I opt to use ModernBERT instead mainly due to having a much larger context length of 8192, where models like BERT/RoBERTa can only process lengths of 512. The model I train is a roughly 400 Million parameters (ModernBERT-Large)
The first step is pretraining our model on the diffusion task. To do this we need to prepare our pretraining data. I opt to use the Huggingface Fineweb and Wikipedia datasets providing about 40 Billion tokens to train on! You can also try a smaller dataset like the Gutenberg book corpus.
python prepare_pretrain_data.py \
--test_split_pct 0.005 \
--context_length 1024 \
--path_to_data_store "<PATH_TO_SAVE_TOKENIZED_DATA>" \
--huggingface_cache_dir "<PATH_TO_HF_CACHE>" \
--dataset_split_seed 42 \
--num_workers 24 \
--hf_model_name "answerdotai/ModernBERT-large" \ # change to whatever huggingface model you want
--large_dataset # Dont use --large_dataset if you only want gutenberg book corpusPretraining for Diffusion is pretty easy. Take a sample, randomly sample some value between 0 and 1 (uniformly) and then mask that proportion of the text. This is important as our typical masked language models have only been trained to uncover masked data when only 15% is missing. Now we can have upto the entire 100% of the data masked!
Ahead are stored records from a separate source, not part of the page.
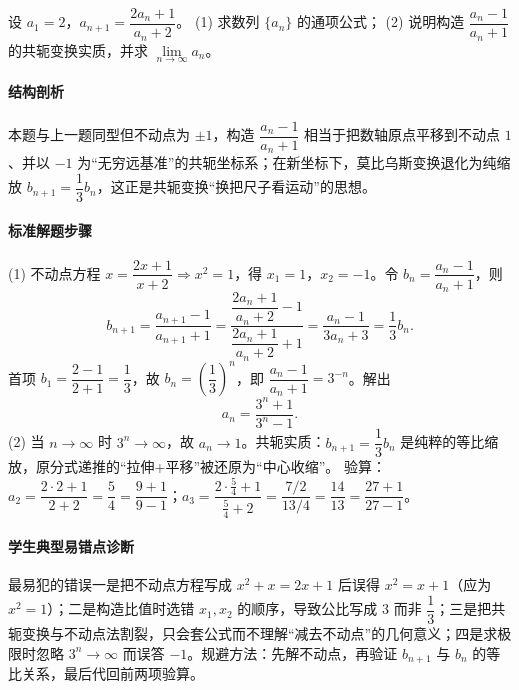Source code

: \begin{problem}
设 $a_1=2$，$a_{n+1}=\dfrac{2a_n+1}{a_n+2}$。
(1) 求数列 $\{a_n\}$ 的通项公式；
(2) 说明构造 $\dfrac{a_n-1}{a_n+1}$ 的共轭变换实质，并求 $\lim\limits_{n\to\infty}a_n$。
\end{problem}
\begin{solution}
\paragraph{结构剖析}
本题与上一题同型但不动点为 $\pm1$，构造 $\dfrac{a_n-1}{a_n+1}$ 相当于把数轴原点平移到不动点 $1$、并以 $-1$ 为“无穷远基准”的共轭坐标系；在新坐标下，莫比乌斯变换退化为纯缩放 $b_{n+1}=\dfrac13b_n$，这正是共轭变换“换把尺子看运动”的思想。
\paragraph{标准解题步骤}
(1) 不动点方程 $x=\dfrac{2x+1}{x+2}\Rightarrow x^2=1$，得 $x_1=1$，$x_2=-1$。令 $b_n=\dfrac{a_n-1}{a_n+1}$，则
$$b_{n+1}=\frac{a_{n+1}-1}{a_{n+1}+1}
=\frac{\dfrac{2a_n+1}{a_n+2}-1}{\dfrac{2a_n+1}{a_n+2}+1}
=\frac{a_n-1}{3a_n+3}=\frac13b_n.$$
首项 $b_1=\dfrac{2-1}{2+1}=\dfrac13$，故 $b_n=\left(\dfrac13\right)^n$，即 $\dfrac{a_n-1}{a_n+1}=3^{-n}$。解出
$$a_n=\frac{3^n+1}{3^n-1}.$$
(2) 当 $n\to\infty$ 时 $3^n\to\infty$，故 $a_n\to1$。共轭实质：$b_{n+1}=\dfrac13b_n$ 是纯粹的等比缩放，原分式递推的“拉伸+平移”被还原为“中心收缩”。
验算：$a_2=\dfrac{2\cdot2+1}{2+2}=\dfrac54=\dfrac{9+1}{9-1}$；$a_3=\dfrac{2\cdot\frac54+1}{\frac54+2}=\dfrac{7/2}{13/4}=\dfrac{14}{13}=\dfrac{27+1}{27-1}$。
\paragraph{学生典型易错点诊断}
最易犯的错误一是把不动点方程写成 $x^2+x=2x+1$ 后误得 $x^2=x+1$（应为 $x^2=1$）；二是构造比值时选错 $x_1,x_2$ 的顺序，导致公比写成 $3$ 而非 $\dfrac13$；三是把共轭变换与不动点法割裂，只会套公式而不理解“减去不动点”的几何意义；四是求极限时忽略 $3^n\to\infty$ 而误答 $-1$。规避方法：先解不动点，再验证 $b_{n+1}$ 与 $b_n$ 的等比关系，最后代回前两项验算。
\end{solution}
accelerate launch pretrain.py \
--experiment_name "LDM_Pretraining" \
--working_directory "work_dir" \
--hf_model_name "answerdotai/ModernBERT-large" \
--path_to_prepped_data "<PATH_TO_SAVE_TOKENIZED_DATA>" \
--num_training_steps 500000 \
--per_gpu_batch_size 64 \
--gradient_accumulation_steps 2I trained on a 4xA100 Node so with a batch size of 256. Im sure much larger batches would have helped, but I didn't want to wait a week for results!
Great, we now have a model that can just generate text. But that isn't nearly as interesting as a model that can answer questions. So lets build a dataset for this. The Alpaca dataset is pretty common with about 50K question/answer pairs so lets go with that!
The ModernBERT architecture doesn't support a Chat Template so we add it in, in the tokenizer.py file!
We first convert all the data to the ChatTemplate format:
[
{"role": "user", "content": query},
{"role": "assistant", "content": response}
]And then we just save the tokenized data for training!
python prepare_sft_data.py \
--test_split_pct 0.01 \
--context_length 1024 \
--path_to_data_store "<PATH_TO_SAVE_TOKENIZED_ALPACA_DATA>" \
--huggingface_cache_dir "<PATH_TO_HF_CACHE>" \
--dataset_split_seed 42 \
--num_workers 24 \
--hf_model_name "answerdotai/ModernBERT-large"We will again train our model on this data, but there is one caveat. We will continue doing random masking with uniformly selected proportions, BUT we will only mask our answers. So the question tokens will never be masked out, only the responses. This is why in our prepare_sft_data.py method, we compute a get_answer_mask so we know which tokens are questions and which are answers.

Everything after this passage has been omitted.